Marchu Girma, deputy director of Women for Refugee Women, said:

"This International Women's Day, women seeking asylum invited us to sing in solidarity with them across the nation, and help them amplify their voice.  At Women for Refugee Women, we have seen how their potential for a new start in life has been swept away from them, and women who have fled rape and violence to seek safety in the UK are being left homeless, hungry and vulnerable to further abuse because of lack of support.  These incredibly resilient women are rising up to demand for a just and humane asylum process."

In London, we joined CARE UK at the #March4Women:

"Will I ever be safe?" Asylum-seeking women made destitute in the UK

Today, Women for Refugee Women and regional partners publish their new report, Will I ever be safe? Asylum-seeking women made destitute in the UK. The report explores the experiences of 106 destitute asylum-seeking women who have struggled to survive in the UK, making it the largest piece of research on the topic.

Asylum-seeking women are being made homeless, hungry and vulnerable to abuse in the UK:

  • 32 of these 106 women said they were raped or sexually abused in their country of origin and again when destitute in the UK.
  • Almost half were street homeless while destitute in the UK. ‘Rosie’, who was trafficked from Nigeria, slept outside for a continuous period of six months, while she was pregnant.
    • 25% said they were raped or experienced sexual violence while sleeping outside.
  • 95% were hungry while destitute.
  • 95% felt depressed; a third tried to kill themselves.

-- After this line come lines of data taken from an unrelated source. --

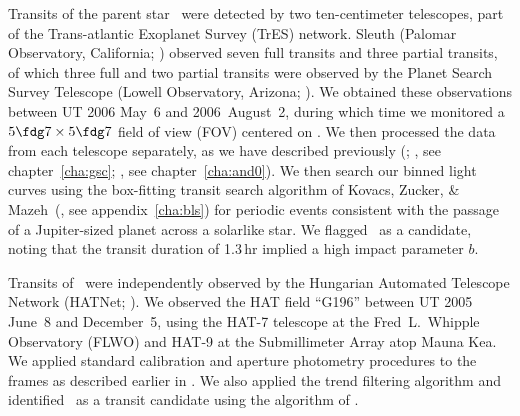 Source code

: Transits of the parent star \gscOTO\ were detected by two ten-centimeter telescopes, part of the Trans-atlantic Exoplanet Survey (TrES) network.
Sleuth (Palomar Observatory, California; \citealt{ODonovan_Charbonneau_Kotredes:AIP:2004a}) observed seven full transits and three partial transits, of which three full and two partial transits were observed by the Planet Search Survey Telescope (Lowell Observatory, Arizona; \citealt{Dunham_Mandushev_Taylor:pasp:2004a}).
We obtained these observations between UT 2006 May~6 and 2006~August~2, during which time we monitored a \mbox{$5\fdg7\times5\fdg7$} field of view (FOV) centered on \thetaher.
We then processed the data from each telescope separately, as we have described previously (\citealp{Dunham_Mandushev_Taylor:pasp:2004a}; \citealp{ODonovan_Charbonneau_Torres:apj:2006a}, see chapter~\ref{cha:gsc}; \citealp{ODonovan_Charbonneau_Alonso:apj:2007a}, see chapter~\ref{cha:and0}).
We then search our binned light curves using the box-fitting transit search algorithm of Kovacs, Zucker, \& Mazeh~(\citeyear{Kovacs_Zucker_Mazeh:aa:2002a}, see appendix~\ref{cha:bls}) for periodic events consistent with the passage of a Jupiter-sized planet across a solarlike star.
We flagged \tresThree\ as a candidate, noting that the transit duration of 1.3\,hr implied a high impact parameter $b$.

Transits of \tresThree\ were independently observed by the Hungarian Automated Telescope Network (HATNet; \citealt{Bakos_Noyes_Kovacs:pasp:2004a}).
We observed the HAT field ``G196'' between UT 2005 June~8 and December~5, using the \mbox{HAT-7} telescope at the Fred~L.\ Whipple Observatory (FLWO) and \mbox{HAT-9} at the Submillimeter Array atop Mauna Kea.
We applied standard calibration and aperture photometry procedures to the frames as described earlier in \citet{Bakos_Noyes_Kovacs:apj:2007a}.
We also applied the trend filtering algorithm \citep{Kovacs_Bakos_Noyes:mnras:2005a} and identified \tresThree\ as a transit candidate using the algorithm of \citet{Kovacs_Zucker_Mazeh:aa:2002a}.

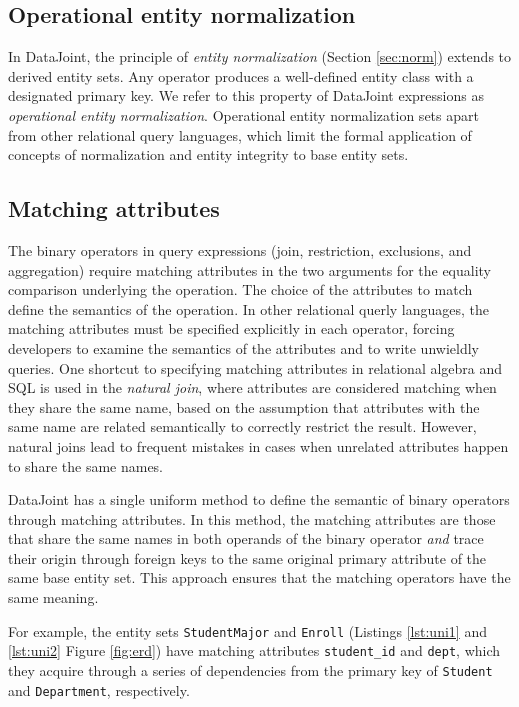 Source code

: \documentclass[letter,10pt]{article}
\newcommand{\datajoint}{DataJoint\xspace}
\begin{document}
\subsection{Operational entity normalization}\label{sec:operational}
In \datajoint, the principle of \emph{entity normalization} (Section \ref{sec:norm}) extends to derived entity sets.
Any operator produces a well-defined entity class with a designated primary key. 
We refer to this property of \datajoint expressions as \emph{operational entity normalization}. 
Operational entity normalization sets apart from other relational query languages, which limit the formal application of concepts of normalization and entity integrity to base entity sets.

\subsection{Matching attributes}\label{sec:match}
The binary operators in query expressions (join, restriction,  exclusions, and aggregation) require matching attributes in the two arguments for the equality comparison underlying the operation. 
The choice of the attributes to match define the semantics of the operation. 
In other relational querly languages, the matching attributes must be specified explicitly in each operator, forcing developers to examine the semantics of the attributes and to write unwieldly queries.
One shortcut to specifying matching attributes in relational algebra and SQL is used in the \emph{natural join}, where attributes are considered matching when they share the same name, based on the assumption that attributes with the same name are related semantically to correctly restrict the result.
However, natural joins lead to frequent mistakes in cases when unrelated attributes happen to share the same names.

\datajoint has a single uniform method to define the semantic of binary operators through matching attributes.  
In this method, the matching attributes are those that share the same names in both operands of the binary operator \emph{and} trace their origin through foreign keys to the same original primary attribute of the same base entity set.
This approach ensures that the matching operators have the same meaning. 

For example, the entity sets \lstinline$StudentMajor$ and \lstinline$Enroll$ (Listings \ref{lst:uni1} and \ref{lst:uni2} Figure \ref{fig:erd}) have matching attributes \lstinline$student_id$ and \lstinline$dept$, which they acquire through a series of dependencies from the primary key of \lstinline$Student$ and \lstinline$Department$, respectively.  
\end{document}
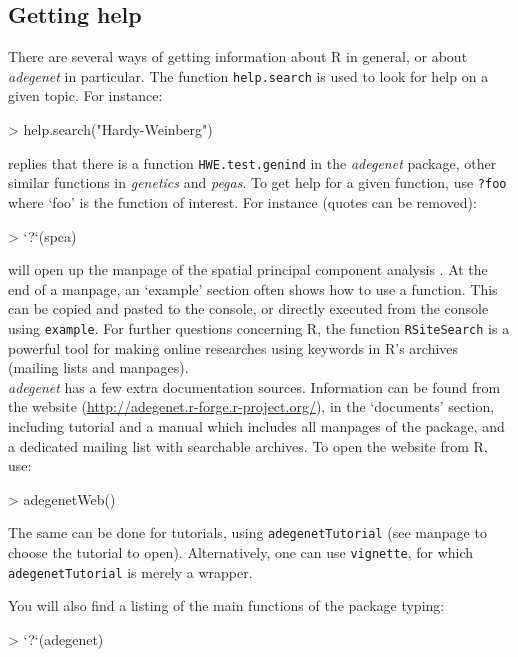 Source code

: \documentclass{article}
\begin{document}
\subsection{Getting help}
There are several ways of getting information about R in general, or about
\textit{adegenet} in particular.
The function \texttt{help.search} is used to look for help on a given topic.
For instance:
\begin{Schunk}
\begin{Sinput}
> help.search("Hardy-Weinberg")
\end{Sinput}
\end{Schunk}
replies that there is a function \texttt{HWE.test.genind} in the
\textit{adegenet} package, other similar functions in \textit{genetics} and \textit{pegas}.
To get help for a given function, use \texttt{?foo} where `foo' is the
function of interest.
For instance (quotes can be removed):
\begin{Schunk}
\begin{Sinput}
> `?`(spca)
\end{Sinput}
\end{Schunk}
will open up the manpage of the spatial principal component analysis \cite{tjart04}.
At the end of a manpage, an `example' section often shows how to use a function.
This can be copied and pasted to the console, or directly executed
from the console using \texttt{example}.
For further questions concerning R, the function \texttt{RSiteSearch}
is a powerful tool for making online researches using keywords in R's archives (mailing
lists and manpages).
\\


\textit{adegenet} has a few extra documentation sources.
Information can be found from the website
(\url{http://adegenet.r-forge.r-project.org/}), in the `documents'
section, including tutorial and a manual which includes all
manpages of the package, and a dedicated mailing list with searchable archives.
To open the website from R, use:
\begin{Schunk}
\begin{Sinput}
> adegenetWeb()
\end{Sinput}
\end{Schunk}
The same can be done for tutorials, using \texttt{adegenetTutorial} (see
manpage to choose the tutorial to open).
Alternatively, one can use \texttt{vignette}, for which \texttt{adegenetTutorial} is merely a wrapper.

You will also find a listing of the main functions of the package typing:
\begin{Schunk}
\begin{Sinput}
> `?`(adegenet)
\end{Sinput}
\end{Schunk}
\end{document}

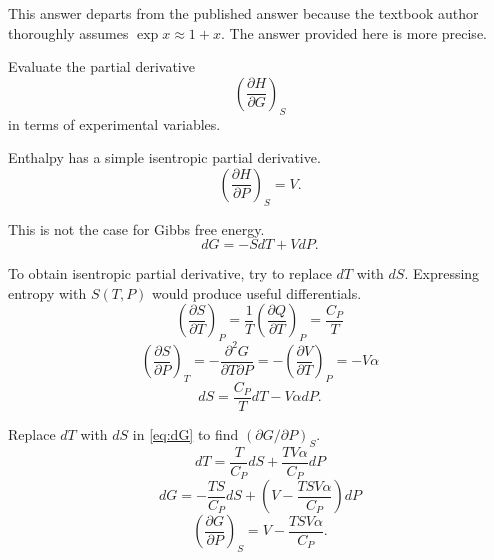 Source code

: \begin{@empty}
\begin{answer}
\begin{enumerate}
            This answer departs from the published answer because the textbook
            author thoroughly assumes $\exp x \approx 1 + x$.  The answer
            provided here is more precise.
    \end{enumerate}
\end{answer}

\begin{problem}
\end{problem}

\begin{problem}
\end{problem}

\begin{problem}
\end{problem}

\begin{problem}
\end{problem}

\begin{problem}
    Evaluate the partial derivative
    \[ \left( \frac{\partial H}{\partial G} \right)_S \]
    in terms of experimental variables.
\end{problem}

\begin{answer}
    Enthalpy has a simple isentropic partial derivative.
    \begin{equation}
       \left( \frac{\partial H}{\partial P} \right)_S = V. \label{eq:HPS}
    \end{equation}

    This is not the case for Gibbs free energy.
    \begin{equation}
        dG = -SdT + VdP. \label{eq:dG}
    \end{equation}

    To obtain isentropic partial derivative, try to replace $dT$ with $dS$.
    Expressing entropy with $S(T, P)$ would produce useful differentials.
    \[
        \left( \frac{\partial S}{\partial T} \right)_P
        = \frac1T \left( \frac{\partial Q}{\partial T} \right)_P
        = \frac{C_P}{T}
    \]
    \[
        \left( \frac{\partial S}{\partial P} \right)_T
        = -\frac{\partial^2 G}{\partial T \partial P}
        = -\left( \frac{\partial V}{\partial T} \right)_P
        = -V \alpha
    \]
    \[ dS = \frac{C_P}{T} dT - V \alpha dP. \]

    Replace $dT$ with $dS$ in \eqref{eq:dG} to find
    $\left( \partial G / \partial P \right)_S$.
    \[ dT = \frac{T}{C_P} dS + \frac{TV\alpha}{C_P} dP \]
    \[ dG = -\frac{TS}{C_P} dS + \left( V - \frac{TSV\alpha}{C_P} \right) dP \]
    \begin{equation}
        \left( \frac{\partial G}{\partial P} \right)_S = V - \frac{TSV\alpha}{C_P}. \label{eq:GPS}
    \end{equation}


\end{answer}
\end{@empty}
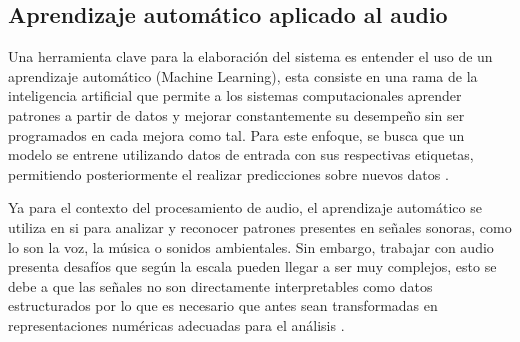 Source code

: \subsection{Aprendizaje automático aplicado al audio}
Una herramienta clave para la elaboración del sistema es entender el uso de un aprendizaje automático (Machine Learning), esta consiste en una rama de la inteligencia artificial que permite a los sistemas computacionales aprender patrones a partir de datos y mejorar constantemente su desempeño sin ser programados en cada mejora como tal. Para este enfoque, se busca que un modelo se entrene utilizando datos de entrada con sus respectivas etiquetas, permitiendo posteriormente el realizar predicciones sobre nuevos datos \cite{jamshidi2024machine}.


Ya para el contexto del procesamiento de audio, el aprendizaje automático se utiliza en si para analizar y reconocer patrones presentes en señales sonoras, como lo son la voz, la música o sonidos ambientales. Sin embargo, trabajar con audio presenta desafíos que según la escala pueden llegar a ser muy complejos, esto se debe a que las señales no son directamente interpretables como datos estructurados por lo que es necesario que antes sean transformadas en representaciones numéricas adecuadas para el análisis \cite{roman2020data}. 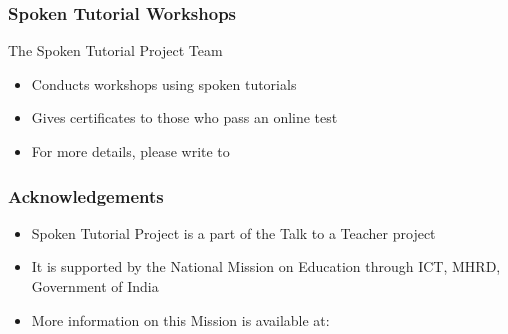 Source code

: \documentclass[17pt]{beamer}
\begin{document}
\begin{frame}
\frametitle{Spoken Tutorial Workshops}The Spoken Tutorial Project Team 
\begin{itemize}
\item Conducts workshops using spoken tutorials 
\item Gives certificates to those who pass an online test 
\item For more details, please write to \\ 
\end{itemize}
\end{frame}

\begin{frame}
\frametitle{Acknowledgements}
\begin{itemize}
\item Spoken Tutorial Project is a part of the Talk to a Teacher  project 
\item It is supported by the National Mission on Education through  ICT, MHRD, Government of India 
\item More information on this Mission is available at: \\ 
\end{itemize}
\end{frame}
\end{document}
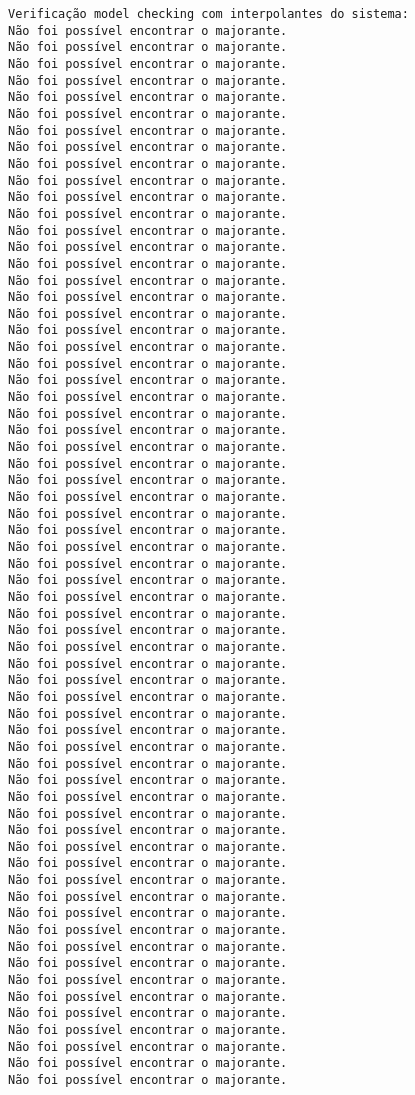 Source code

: \documentclass[11pt]{article}
\begin{document}
\begin{Verbatim}[commandchars=\\\{\}]
Verificação model checking com interpolantes do sistema:
Não foi possível encontrar o majorante.
Não foi possível encontrar o majorante.
Não foi possível encontrar o majorante.
Não foi possível encontrar o majorante.
Não foi possível encontrar o majorante.
Não foi possível encontrar o majorante.
Não foi possível encontrar o majorante.
Não foi possível encontrar o majorante.
Não foi possível encontrar o majorante.
Não foi possível encontrar o majorante.
Não foi possível encontrar o majorante.
Não foi possível encontrar o majorante.
Não foi possível encontrar o majorante.
Não foi possível encontrar o majorante.
Não foi possível encontrar o majorante.
Não foi possível encontrar o majorante.
Não foi possível encontrar o majorante.
Não foi possível encontrar o majorante.
Não foi possível encontrar o majorante.
Não foi possível encontrar o majorante.
Não foi possível encontrar o majorante.
Não foi possível encontrar o majorante.
Não foi possível encontrar o majorante.
Não foi possível encontrar o majorante.
Não foi possível encontrar o majorante.
Não foi possível encontrar o majorante.
Não foi possível encontrar o majorante.
Não foi possível encontrar o majorante.
Não foi possível encontrar o majorante.
Não foi possível encontrar o majorante.
Não foi possível encontrar o majorante.
Não foi possível encontrar o majorante.
Não foi possível encontrar o majorante.
Não foi possível encontrar o majorante.
Não foi possível encontrar o majorante.
Não foi possível encontrar o majorante.
Não foi possível encontrar o majorante.
Não foi possível encontrar o majorante.
Não foi possível encontrar o majorante.
Não foi possível encontrar o majorante.
Não foi possível encontrar o majorante.
Não foi possível encontrar o majorante.
Não foi possível encontrar o majorante.
Não foi possível encontrar o majorante.
Não foi possível encontrar o majorante.
Não foi possível encontrar o majorante.
Não foi possível encontrar o majorante.
Não foi possível encontrar o majorante.
Não foi possível encontrar o majorante.
Não foi possível encontrar o majorante.
Não foi possível encontrar o majorante.
Não foi possível encontrar o majorante.
Não foi possível encontrar o majorante.
Não foi possível encontrar o majorante.
Não foi possível encontrar o majorante.
Não foi possível encontrar o majorante.
Não foi possível encontrar o majorante.
Não foi possível encontrar o majorante.
Não foi possível encontrar o majorante.
Não foi possível encontrar o majorante.
Não foi possível encontrar o majorante.
Não foi possível encontrar o majorante.
Não foi possível encontrar o majorante.
Não foi possível encontrar o majorante.

\end{Verbatim}
\end{document}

These women have already experienced abuse and violence in their countries of origin:

  • 78% of these 106 women said they had fled gender-based violence in their country of origin.
    • A third said they were raped by state authorities in their countries of origin.
  • A quarter of them came from DR Congo, where women have been targeted in ongoing conflicts and repression.
  • 16% are lesbian or bisexual and were targeted because of their sexuality, in countries where homosexuality is illegal, such as Uganda and Cameroon.

Most of the women in the survey were made destitute after their asylum claim was refused, but when they were unable to return to their countries of origin due to their fears of further persecution. Some women were made destitute after getting leave to remain, due to the challenges of moving on to mainstream benefits.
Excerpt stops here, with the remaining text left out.